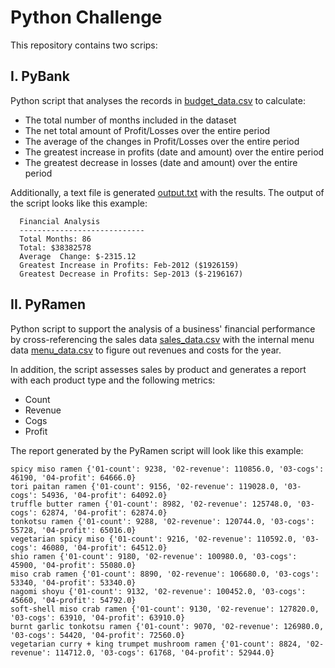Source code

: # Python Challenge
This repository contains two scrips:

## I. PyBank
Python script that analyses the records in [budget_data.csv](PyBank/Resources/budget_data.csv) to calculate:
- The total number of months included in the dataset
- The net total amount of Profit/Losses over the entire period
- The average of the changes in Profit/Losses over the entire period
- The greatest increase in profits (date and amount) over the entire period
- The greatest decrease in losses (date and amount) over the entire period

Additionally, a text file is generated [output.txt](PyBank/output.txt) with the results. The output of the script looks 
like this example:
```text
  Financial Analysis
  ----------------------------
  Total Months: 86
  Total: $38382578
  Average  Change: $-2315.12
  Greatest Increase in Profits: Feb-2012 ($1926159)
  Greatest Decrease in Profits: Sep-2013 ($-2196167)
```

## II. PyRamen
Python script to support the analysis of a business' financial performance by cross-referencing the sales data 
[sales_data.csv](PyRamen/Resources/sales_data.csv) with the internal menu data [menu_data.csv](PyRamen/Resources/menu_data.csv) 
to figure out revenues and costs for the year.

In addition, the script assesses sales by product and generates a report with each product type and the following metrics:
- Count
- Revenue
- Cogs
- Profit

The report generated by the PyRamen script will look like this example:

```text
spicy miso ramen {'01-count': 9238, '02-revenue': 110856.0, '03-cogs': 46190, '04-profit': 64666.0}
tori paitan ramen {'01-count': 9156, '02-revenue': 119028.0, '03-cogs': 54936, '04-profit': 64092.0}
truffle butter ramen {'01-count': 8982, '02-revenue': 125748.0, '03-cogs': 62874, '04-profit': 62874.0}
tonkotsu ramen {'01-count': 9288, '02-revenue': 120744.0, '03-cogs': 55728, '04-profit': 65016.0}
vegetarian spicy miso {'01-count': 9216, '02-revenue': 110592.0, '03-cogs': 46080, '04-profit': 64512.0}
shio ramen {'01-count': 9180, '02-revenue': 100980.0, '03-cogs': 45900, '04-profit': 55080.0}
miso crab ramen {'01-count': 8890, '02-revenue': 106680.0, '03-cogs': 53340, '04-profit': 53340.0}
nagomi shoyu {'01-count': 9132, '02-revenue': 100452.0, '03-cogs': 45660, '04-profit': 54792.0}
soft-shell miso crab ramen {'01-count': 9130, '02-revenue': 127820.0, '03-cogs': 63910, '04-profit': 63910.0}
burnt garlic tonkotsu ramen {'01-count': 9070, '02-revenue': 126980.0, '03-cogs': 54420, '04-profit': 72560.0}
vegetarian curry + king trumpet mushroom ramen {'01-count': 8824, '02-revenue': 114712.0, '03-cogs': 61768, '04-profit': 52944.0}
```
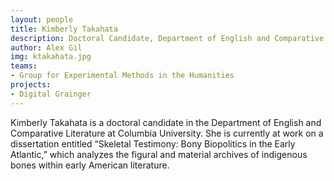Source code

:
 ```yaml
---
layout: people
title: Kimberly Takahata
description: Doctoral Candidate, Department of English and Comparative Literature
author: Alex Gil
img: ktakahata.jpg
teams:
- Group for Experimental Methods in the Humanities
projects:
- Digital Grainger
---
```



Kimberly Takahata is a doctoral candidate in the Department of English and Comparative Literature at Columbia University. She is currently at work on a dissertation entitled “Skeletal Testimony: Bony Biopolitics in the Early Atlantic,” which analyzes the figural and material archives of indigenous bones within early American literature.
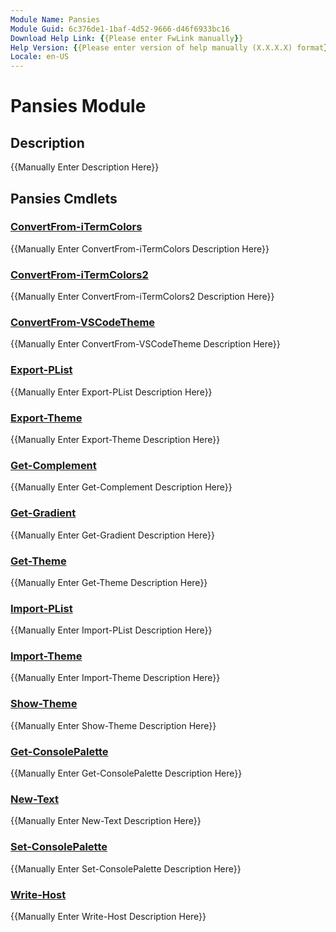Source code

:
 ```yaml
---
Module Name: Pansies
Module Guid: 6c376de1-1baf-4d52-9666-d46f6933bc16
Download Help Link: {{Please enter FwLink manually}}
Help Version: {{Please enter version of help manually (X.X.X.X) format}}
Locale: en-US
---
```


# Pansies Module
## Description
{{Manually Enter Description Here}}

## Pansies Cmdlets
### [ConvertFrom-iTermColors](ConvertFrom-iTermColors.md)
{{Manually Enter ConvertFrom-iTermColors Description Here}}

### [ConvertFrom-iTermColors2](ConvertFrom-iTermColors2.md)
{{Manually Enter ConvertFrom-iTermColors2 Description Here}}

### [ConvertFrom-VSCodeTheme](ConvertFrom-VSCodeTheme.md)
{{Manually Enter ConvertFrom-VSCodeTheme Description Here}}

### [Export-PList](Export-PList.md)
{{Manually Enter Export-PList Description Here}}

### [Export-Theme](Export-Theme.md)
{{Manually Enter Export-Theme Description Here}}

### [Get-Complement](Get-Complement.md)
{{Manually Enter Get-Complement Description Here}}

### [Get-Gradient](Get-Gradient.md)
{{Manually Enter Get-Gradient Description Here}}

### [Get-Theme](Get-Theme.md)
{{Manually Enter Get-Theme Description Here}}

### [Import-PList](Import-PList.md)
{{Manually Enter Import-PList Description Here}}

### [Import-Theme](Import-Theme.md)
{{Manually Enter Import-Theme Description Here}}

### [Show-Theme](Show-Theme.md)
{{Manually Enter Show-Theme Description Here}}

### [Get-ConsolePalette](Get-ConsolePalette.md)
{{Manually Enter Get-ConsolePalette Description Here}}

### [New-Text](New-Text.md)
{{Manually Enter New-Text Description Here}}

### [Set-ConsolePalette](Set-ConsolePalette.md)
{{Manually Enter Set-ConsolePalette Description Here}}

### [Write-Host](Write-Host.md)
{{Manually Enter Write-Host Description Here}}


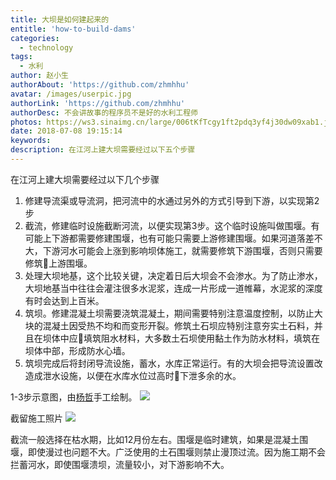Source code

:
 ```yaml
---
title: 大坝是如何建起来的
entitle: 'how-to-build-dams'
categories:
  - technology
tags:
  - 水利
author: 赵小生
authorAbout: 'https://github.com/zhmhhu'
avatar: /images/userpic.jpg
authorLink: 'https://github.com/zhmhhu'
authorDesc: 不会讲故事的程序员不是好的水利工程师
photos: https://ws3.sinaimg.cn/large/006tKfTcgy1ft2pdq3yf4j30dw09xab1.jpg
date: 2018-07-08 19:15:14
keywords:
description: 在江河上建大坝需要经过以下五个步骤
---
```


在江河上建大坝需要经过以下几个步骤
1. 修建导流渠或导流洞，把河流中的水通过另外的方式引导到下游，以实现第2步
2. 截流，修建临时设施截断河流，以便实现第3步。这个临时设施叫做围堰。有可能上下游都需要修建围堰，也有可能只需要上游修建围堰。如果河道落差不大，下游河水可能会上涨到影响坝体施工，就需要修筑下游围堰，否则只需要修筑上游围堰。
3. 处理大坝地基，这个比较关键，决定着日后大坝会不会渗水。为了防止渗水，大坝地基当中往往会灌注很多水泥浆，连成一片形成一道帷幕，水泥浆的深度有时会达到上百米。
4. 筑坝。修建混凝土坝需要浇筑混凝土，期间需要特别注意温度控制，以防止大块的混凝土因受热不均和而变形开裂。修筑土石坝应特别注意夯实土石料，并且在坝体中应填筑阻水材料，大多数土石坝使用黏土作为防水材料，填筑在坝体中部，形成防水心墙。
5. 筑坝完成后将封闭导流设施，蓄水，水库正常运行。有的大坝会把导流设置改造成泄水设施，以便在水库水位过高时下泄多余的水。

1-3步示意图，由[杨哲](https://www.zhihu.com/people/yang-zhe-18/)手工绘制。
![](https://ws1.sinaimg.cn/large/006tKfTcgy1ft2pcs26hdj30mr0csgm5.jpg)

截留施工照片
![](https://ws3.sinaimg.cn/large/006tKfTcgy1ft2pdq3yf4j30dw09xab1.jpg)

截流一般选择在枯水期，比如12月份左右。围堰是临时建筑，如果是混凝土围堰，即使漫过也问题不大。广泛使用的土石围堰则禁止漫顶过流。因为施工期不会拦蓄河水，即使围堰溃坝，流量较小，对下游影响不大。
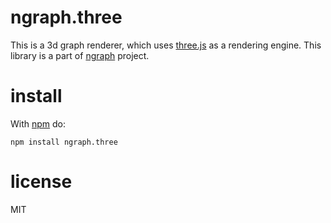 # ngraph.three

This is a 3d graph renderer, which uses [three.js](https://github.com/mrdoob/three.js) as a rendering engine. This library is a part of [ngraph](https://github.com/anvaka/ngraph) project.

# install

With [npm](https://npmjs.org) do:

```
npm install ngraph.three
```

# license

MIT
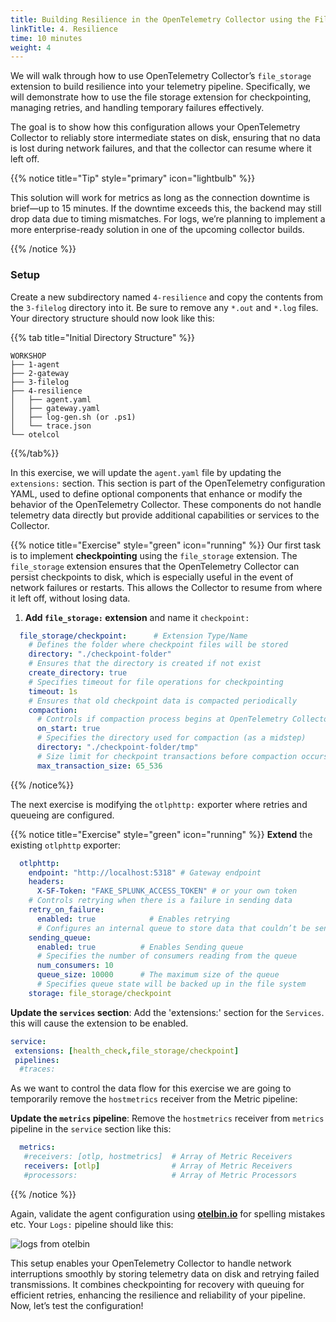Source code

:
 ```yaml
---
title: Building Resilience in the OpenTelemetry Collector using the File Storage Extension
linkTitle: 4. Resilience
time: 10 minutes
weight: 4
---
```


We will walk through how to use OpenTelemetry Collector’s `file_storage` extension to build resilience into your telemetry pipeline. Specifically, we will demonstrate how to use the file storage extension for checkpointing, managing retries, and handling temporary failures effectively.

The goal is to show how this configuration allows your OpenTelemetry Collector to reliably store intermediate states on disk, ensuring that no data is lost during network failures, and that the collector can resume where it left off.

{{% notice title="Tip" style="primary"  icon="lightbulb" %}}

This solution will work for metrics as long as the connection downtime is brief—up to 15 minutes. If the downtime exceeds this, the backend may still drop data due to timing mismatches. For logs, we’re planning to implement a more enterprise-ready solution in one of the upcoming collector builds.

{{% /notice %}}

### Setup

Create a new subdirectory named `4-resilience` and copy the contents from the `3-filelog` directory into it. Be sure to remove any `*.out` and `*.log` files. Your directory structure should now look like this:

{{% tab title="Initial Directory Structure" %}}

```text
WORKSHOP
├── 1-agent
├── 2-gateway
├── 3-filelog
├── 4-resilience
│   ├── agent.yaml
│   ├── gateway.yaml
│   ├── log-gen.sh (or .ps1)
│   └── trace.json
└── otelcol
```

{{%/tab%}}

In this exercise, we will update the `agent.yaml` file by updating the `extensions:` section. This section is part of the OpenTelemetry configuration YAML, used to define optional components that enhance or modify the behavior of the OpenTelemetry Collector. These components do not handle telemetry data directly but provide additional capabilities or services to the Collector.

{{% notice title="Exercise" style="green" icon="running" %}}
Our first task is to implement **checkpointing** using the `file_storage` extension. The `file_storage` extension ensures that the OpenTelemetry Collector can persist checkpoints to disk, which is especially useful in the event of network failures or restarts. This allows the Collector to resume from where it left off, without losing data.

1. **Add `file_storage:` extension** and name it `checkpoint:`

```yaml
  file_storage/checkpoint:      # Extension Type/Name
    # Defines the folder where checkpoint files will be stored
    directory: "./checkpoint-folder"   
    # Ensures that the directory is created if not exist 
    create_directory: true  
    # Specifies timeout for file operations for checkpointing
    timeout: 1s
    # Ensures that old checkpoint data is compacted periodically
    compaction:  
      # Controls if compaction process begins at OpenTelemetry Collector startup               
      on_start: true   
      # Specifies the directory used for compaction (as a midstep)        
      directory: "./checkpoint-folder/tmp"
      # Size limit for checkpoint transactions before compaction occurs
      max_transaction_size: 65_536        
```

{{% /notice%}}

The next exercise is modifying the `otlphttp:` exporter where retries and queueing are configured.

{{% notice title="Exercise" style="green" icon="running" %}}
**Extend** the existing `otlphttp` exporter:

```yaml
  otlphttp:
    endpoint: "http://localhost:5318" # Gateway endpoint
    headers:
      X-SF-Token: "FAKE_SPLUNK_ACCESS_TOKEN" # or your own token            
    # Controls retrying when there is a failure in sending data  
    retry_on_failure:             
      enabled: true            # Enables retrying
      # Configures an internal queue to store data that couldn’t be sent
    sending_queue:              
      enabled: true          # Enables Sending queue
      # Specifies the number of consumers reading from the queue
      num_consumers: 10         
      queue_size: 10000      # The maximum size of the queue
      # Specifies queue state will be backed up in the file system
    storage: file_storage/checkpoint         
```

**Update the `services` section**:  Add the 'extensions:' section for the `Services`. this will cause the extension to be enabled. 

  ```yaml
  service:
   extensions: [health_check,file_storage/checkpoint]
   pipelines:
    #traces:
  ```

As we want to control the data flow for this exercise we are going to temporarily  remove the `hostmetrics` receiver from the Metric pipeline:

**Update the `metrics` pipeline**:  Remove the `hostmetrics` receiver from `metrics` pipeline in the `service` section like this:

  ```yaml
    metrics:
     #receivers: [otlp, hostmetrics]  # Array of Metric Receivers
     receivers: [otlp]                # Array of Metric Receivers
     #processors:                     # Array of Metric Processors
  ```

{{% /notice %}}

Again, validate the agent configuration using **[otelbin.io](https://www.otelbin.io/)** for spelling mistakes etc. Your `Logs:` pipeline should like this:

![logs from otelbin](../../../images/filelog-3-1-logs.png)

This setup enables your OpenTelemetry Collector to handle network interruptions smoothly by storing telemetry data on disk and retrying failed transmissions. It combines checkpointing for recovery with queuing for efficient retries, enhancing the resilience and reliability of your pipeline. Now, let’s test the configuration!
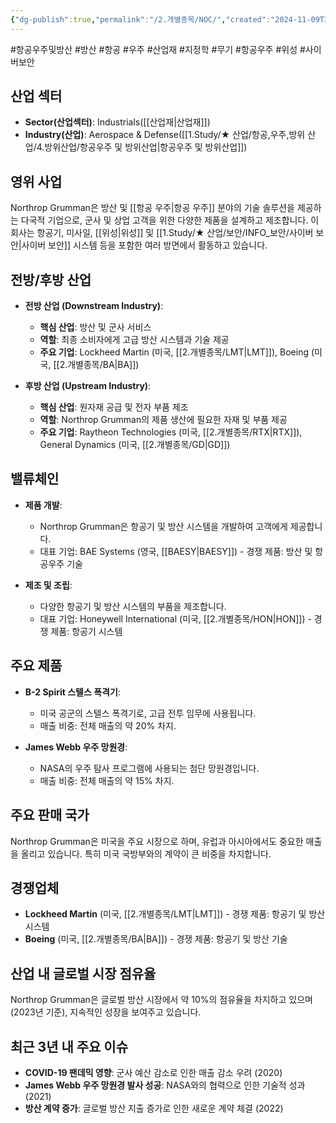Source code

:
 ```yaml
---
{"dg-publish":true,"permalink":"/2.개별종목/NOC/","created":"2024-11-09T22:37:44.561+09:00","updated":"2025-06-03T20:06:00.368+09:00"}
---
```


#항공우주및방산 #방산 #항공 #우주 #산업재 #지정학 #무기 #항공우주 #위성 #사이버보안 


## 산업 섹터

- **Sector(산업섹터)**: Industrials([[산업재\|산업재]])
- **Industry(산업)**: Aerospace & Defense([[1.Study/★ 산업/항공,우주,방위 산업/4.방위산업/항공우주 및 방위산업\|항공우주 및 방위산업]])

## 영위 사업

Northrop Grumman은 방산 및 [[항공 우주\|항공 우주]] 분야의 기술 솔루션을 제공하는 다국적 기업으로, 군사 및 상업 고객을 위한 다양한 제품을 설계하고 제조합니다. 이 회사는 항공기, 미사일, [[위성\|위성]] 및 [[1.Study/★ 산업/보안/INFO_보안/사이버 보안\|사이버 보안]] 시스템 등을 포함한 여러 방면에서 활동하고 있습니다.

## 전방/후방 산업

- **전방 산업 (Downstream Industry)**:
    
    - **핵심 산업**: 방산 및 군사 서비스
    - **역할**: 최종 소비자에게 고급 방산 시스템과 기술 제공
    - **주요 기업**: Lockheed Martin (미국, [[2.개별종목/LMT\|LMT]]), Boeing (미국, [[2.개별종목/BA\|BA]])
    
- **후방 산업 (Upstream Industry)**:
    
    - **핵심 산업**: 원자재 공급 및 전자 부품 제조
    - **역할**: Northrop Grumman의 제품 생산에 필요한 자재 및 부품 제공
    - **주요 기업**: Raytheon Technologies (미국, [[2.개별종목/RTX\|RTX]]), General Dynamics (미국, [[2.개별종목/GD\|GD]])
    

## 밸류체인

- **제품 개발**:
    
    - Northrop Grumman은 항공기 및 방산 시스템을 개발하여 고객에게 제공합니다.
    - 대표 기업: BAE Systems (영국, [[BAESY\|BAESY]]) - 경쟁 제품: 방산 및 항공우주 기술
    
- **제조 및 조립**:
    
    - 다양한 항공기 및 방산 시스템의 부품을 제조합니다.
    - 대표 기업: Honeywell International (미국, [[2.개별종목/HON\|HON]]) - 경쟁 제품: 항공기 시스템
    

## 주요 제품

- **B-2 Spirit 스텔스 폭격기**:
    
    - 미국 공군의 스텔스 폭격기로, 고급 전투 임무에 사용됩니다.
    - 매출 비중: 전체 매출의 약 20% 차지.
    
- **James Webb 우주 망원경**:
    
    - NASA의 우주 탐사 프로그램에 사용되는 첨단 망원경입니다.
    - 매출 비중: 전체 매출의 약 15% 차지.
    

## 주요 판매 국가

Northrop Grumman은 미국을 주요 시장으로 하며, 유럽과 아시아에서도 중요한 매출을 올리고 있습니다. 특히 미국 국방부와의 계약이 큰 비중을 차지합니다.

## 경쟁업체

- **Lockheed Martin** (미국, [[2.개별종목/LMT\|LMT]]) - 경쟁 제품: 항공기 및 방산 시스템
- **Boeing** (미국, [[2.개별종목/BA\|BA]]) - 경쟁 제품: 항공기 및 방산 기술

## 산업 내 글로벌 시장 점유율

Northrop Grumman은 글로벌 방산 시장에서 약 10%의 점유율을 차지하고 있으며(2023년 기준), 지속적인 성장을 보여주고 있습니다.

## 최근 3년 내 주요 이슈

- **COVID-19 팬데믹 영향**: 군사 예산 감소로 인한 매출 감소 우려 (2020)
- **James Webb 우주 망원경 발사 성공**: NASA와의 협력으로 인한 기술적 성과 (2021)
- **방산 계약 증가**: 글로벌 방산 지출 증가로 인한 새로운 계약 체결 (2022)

****

What to do.
Exactly repeat the material from its first line through the line with "[sales_data.csv](PyRamen/Resources/sales_data.csv) with the", including both, and leave the pictures and everything else out.

Finished task.
Source code

: # Python Challenge
This repository contains two scrips:

## I. PyBank
Python script that analyses the records in [budget_data.csv](PyBank/Resources/budget_data.csv) to calculate:
- The total number of months included in the dataset
- The net total amount of Profit/Losses over the entire period
- The average of the changes in Profit/Losses over the entire period
- The greatest increase in profits (date and amount) over the entire period
- The greatest decrease in losses (date and amount) over the entire period

Additionally, a text file is generated [output.txt](PyBank/output.txt) with the results. The output of the script looks 
like this example:
```text
  Financial Analysis
  ----------------------------
  Total Months: 86
  Total: $38382578
  Average  Change: $-2315.12
  Greatest Increase in Profits: Feb-2012 ($1926159)
  Greatest Decrease in Profits: Sep-2013 ($-2196167)
```

## II. PyRamen
Python script to support the analysis of a business' financial performance by cross-referencing the sales data 
[sales_data.csv](PyRamen/Resources/sales_data.csv) with the internal menu data [menu_data.csv](PyRamen/Resources/menu_data.csv) 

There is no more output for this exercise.